▶ **What the exercise asks**: In the data that follows, find the line with "Beispiel Apps"; transcribe it, every later line up to the one with "Blog Post Multiversion Component", and that line as well, exactly and with no others.

====== Exercise input

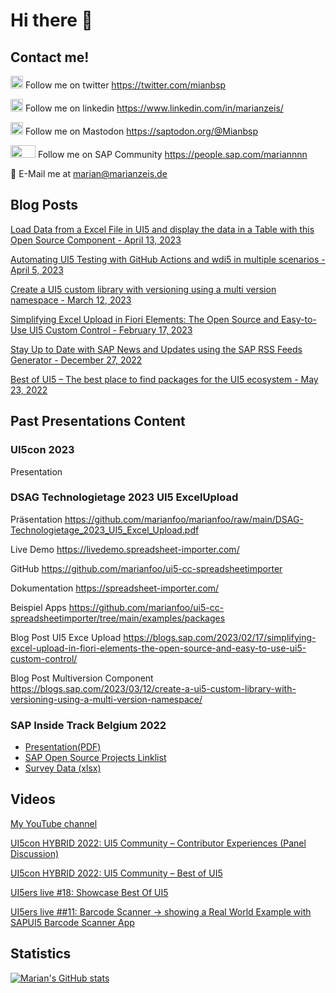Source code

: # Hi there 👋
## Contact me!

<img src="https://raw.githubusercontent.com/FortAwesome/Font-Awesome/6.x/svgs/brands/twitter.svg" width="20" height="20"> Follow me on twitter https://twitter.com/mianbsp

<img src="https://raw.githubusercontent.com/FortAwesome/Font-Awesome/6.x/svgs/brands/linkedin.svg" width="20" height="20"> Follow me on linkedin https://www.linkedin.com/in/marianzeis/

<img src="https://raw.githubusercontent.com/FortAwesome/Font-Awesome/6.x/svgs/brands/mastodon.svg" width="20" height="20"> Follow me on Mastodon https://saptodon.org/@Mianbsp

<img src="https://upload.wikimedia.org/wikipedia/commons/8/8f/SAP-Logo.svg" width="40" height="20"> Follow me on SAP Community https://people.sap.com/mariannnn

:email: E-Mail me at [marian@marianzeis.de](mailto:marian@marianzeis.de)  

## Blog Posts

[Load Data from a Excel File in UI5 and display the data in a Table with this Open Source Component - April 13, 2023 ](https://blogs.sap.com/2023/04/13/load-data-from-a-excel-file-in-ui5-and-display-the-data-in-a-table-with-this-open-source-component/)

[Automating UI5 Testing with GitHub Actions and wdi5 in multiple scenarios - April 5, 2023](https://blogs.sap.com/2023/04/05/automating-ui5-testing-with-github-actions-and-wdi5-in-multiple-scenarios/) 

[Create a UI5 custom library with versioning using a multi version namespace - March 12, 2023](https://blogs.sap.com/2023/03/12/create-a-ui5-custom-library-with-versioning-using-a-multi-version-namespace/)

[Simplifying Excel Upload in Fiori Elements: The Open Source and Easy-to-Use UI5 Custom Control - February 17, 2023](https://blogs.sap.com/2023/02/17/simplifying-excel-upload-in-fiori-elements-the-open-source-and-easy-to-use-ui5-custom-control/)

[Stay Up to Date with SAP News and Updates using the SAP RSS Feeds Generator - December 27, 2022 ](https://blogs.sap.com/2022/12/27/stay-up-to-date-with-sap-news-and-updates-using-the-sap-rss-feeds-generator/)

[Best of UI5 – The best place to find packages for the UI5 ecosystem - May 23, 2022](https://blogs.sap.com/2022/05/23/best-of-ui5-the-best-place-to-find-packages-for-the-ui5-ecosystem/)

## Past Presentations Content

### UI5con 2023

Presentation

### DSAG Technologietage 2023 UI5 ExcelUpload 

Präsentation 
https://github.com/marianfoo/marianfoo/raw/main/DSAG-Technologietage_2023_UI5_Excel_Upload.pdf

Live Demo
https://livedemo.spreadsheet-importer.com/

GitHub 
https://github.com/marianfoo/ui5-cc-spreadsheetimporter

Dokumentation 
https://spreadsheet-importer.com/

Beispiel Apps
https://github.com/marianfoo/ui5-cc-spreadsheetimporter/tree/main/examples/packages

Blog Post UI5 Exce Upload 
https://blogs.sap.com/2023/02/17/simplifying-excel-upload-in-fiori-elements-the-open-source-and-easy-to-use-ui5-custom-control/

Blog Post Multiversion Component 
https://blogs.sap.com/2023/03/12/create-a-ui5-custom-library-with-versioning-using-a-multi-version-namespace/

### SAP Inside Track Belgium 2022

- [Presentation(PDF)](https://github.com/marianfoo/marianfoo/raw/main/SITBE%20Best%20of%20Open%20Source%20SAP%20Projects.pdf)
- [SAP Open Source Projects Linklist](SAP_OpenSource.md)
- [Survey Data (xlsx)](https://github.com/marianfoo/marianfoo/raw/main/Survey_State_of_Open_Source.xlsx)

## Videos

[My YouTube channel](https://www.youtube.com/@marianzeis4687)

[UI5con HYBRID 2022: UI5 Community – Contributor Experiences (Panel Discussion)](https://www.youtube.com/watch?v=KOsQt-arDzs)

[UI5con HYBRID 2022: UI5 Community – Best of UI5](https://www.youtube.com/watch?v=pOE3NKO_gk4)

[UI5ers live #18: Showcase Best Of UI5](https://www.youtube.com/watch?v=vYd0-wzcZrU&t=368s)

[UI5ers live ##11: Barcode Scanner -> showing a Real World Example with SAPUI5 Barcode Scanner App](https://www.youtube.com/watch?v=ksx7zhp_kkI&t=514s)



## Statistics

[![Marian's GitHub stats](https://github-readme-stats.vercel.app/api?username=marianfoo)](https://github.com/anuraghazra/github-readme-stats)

============
====== Exercise input

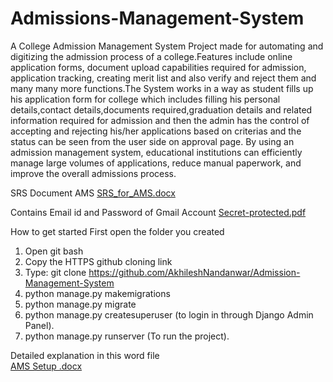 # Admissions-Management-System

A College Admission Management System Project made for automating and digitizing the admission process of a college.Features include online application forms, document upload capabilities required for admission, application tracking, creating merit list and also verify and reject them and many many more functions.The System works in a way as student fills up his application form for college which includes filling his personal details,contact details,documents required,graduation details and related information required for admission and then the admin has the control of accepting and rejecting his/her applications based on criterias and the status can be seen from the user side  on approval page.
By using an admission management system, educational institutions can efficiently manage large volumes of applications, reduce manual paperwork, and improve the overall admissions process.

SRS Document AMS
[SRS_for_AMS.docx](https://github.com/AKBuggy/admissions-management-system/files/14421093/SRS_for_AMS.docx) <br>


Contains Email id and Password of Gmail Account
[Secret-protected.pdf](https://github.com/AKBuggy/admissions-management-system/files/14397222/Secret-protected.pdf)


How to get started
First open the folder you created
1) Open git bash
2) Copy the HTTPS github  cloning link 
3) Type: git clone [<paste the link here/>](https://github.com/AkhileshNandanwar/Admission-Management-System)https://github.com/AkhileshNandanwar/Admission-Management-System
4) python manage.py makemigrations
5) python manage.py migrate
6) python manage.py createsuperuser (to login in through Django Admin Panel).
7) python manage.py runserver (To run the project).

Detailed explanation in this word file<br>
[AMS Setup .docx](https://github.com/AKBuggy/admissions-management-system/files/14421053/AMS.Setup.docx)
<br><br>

============
====== Exercise input

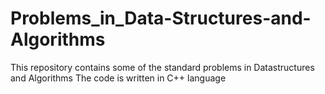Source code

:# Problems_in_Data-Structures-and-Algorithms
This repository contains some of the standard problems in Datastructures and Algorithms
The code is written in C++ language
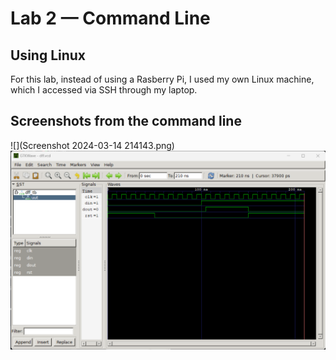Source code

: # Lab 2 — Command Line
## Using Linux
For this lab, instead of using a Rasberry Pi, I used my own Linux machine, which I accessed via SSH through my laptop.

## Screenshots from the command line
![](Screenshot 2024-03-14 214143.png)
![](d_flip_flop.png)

============

▶ **Problem solution**:
Beispiel Apps
https://github.com/marianfoo/ui5-cc-spreadsheetimporter/tree/main/examples/packages

Blog Post UI5 Exce Upload 
https://blogs.sap.com/2023/02/17/simplifying-excel-upload-in-fiori-elements-the-open-source-and-easy-to-use-ui5-custom-control/

Blog Post Multiversion Component 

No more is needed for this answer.